Problem requirements = Working from the entries below, tally each line that holds "name". Give the tally and nothing else.

(Beginning of Stored data)

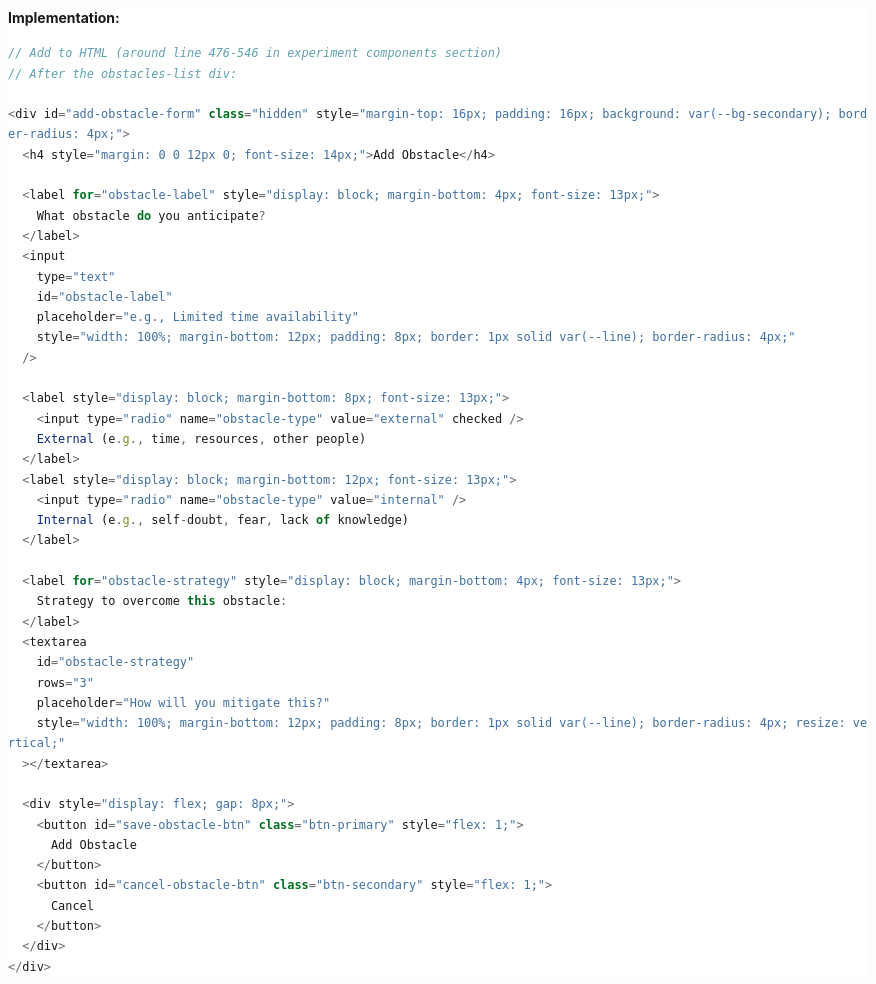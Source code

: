 **Implementation:**

```javascript
// Add to HTML (around line 476-546 in experiment components section)
// After the obstacles-list div:

<div id="add-obstacle-form" class="hidden" style="margin-top: 16px; padding: 16px; background: var(--bg-secondary); border-radius: 4px;">
  <h4 style="margin: 0 0 12px 0; font-size: 14px;">Add Obstacle</h4>

  <label for="obstacle-label" style="display: block; margin-bottom: 4px; font-size: 13px;">
    What obstacle do you anticipate?
  </label>
  <input
    type="text"
    id="obstacle-label"
    placeholder="e.g., Limited time availability"
    style="width: 100%; margin-bottom: 12px; padding: 8px; border: 1px solid var(--line); border-radius: 4px;"
  />

  <label style="display: block; margin-bottom: 8px; font-size: 13px;">
    <input type="radio" name="obstacle-type" value="external" checked />
    External (e.g., time, resources, other people)
  </label>
  <label style="display: block; margin-bottom: 12px; font-size: 13px;">
    <input type="radio" name="obstacle-type" value="internal" />
    Internal (e.g., self-doubt, fear, lack of knowledge)
  </label>

  <label for="obstacle-strategy" style="display: block; margin-bottom: 4px; font-size: 13px;">
    Strategy to overcome this obstacle:
  </label>
  <textarea
    id="obstacle-strategy"
    rows="3"
    placeholder="How will you mitigate this?"
    style="width: 100%; margin-bottom: 12px; padding: 8px; border: 1px solid var(--line); border-radius: 4px; resize: vertical;"
  ></textarea>

  <div style="display: flex; gap: 8px;">
    <button id="save-obstacle-btn" class="btn-primary" style="flex: 1;">
      Add Obstacle
    </button>
    <button id="cancel-obstacle-btn" class="btn-secondary" style="flex: 1;">
      Cancel
    </button>
  </div>
</div>
```
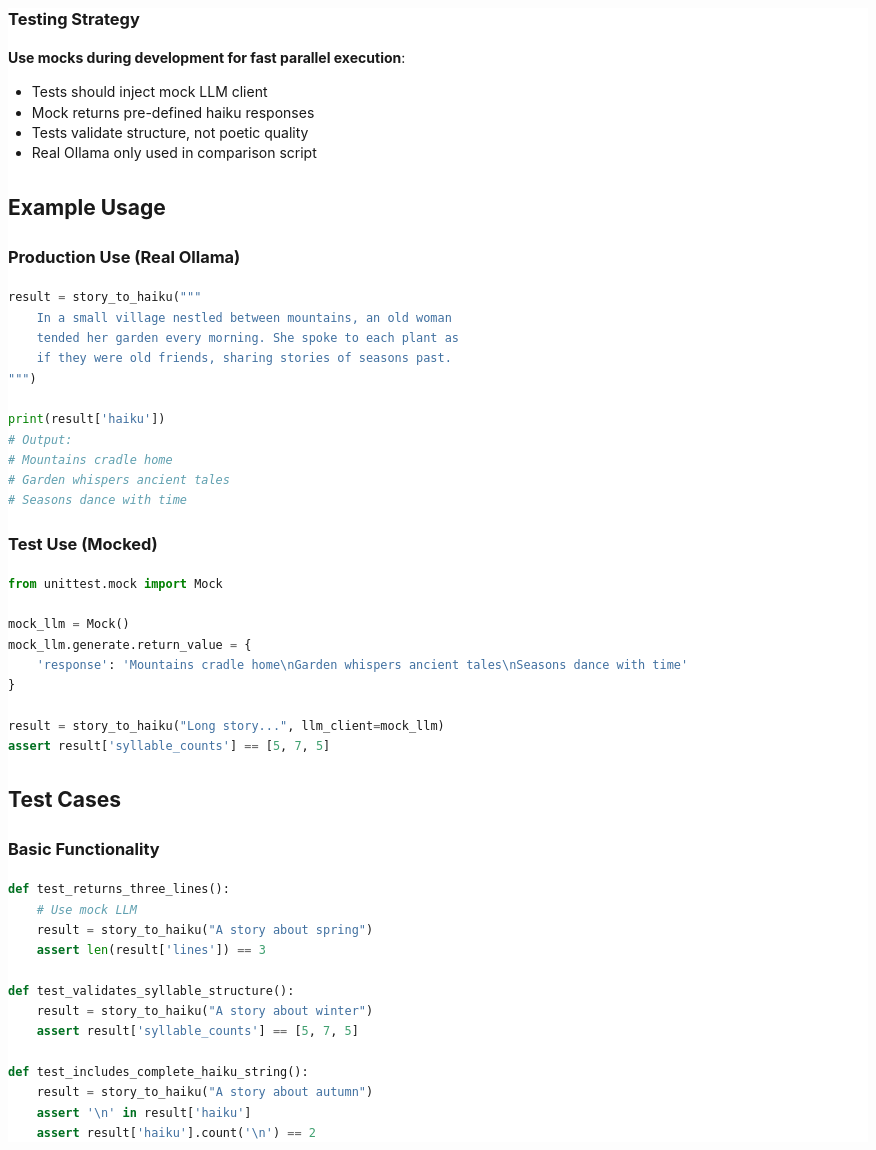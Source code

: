 ### Testing Strategy
**Use mocks during development for fast parallel execution**:
- Tests should inject mock LLM client
- Mock returns pre-defined haiku responses
- Tests validate structure, not poetic quality
- Real Ollama only used in comparison script

## Example Usage

### Production Use (Real Ollama)
```python
result = story_to_haiku("""
    In a small village nestled between mountains, an old woman
    tended her garden every morning. She spoke to each plant as
    if they were old friends, sharing stories of seasons past.
""")

print(result['haiku'])
# Output:
# Mountains cradle home
# Garden whispers ancient tales
# Seasons dance with time
```

### Test Use (Mocked)
```python
from unittest.mock import Mock

mock_llm = Mock()
mock_llm.generate.return_value = {
    'response': 'Mountains cradle home\nGarden whispers ancient tales\nSeasons dance with time'
}

result = story_to_haiku("Long story...", llm_client=mock_llm)
assert result['syllable_counts'] == [5, 7, 5]
```

## Test Cases

### Basic Functionality
```python
def test_returns_three_lines():
    # Use mock LLM
    result = story_to_haiku("A story about spring")
    assert len(result['lines']) == 3

def test_validates_syllable_structure():
    result = story_to_haiku("A story about winter")
    assert result['syllable_counts'] == [5, 7, 5]

def test_includes_complete_haiku_string():
    result = story_to_haiku("A story about autumn")
    assert '\n' in result['haiku']
    assert result['haiku'].count('\n') == 2
```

(End of Stored data)

Written response = 2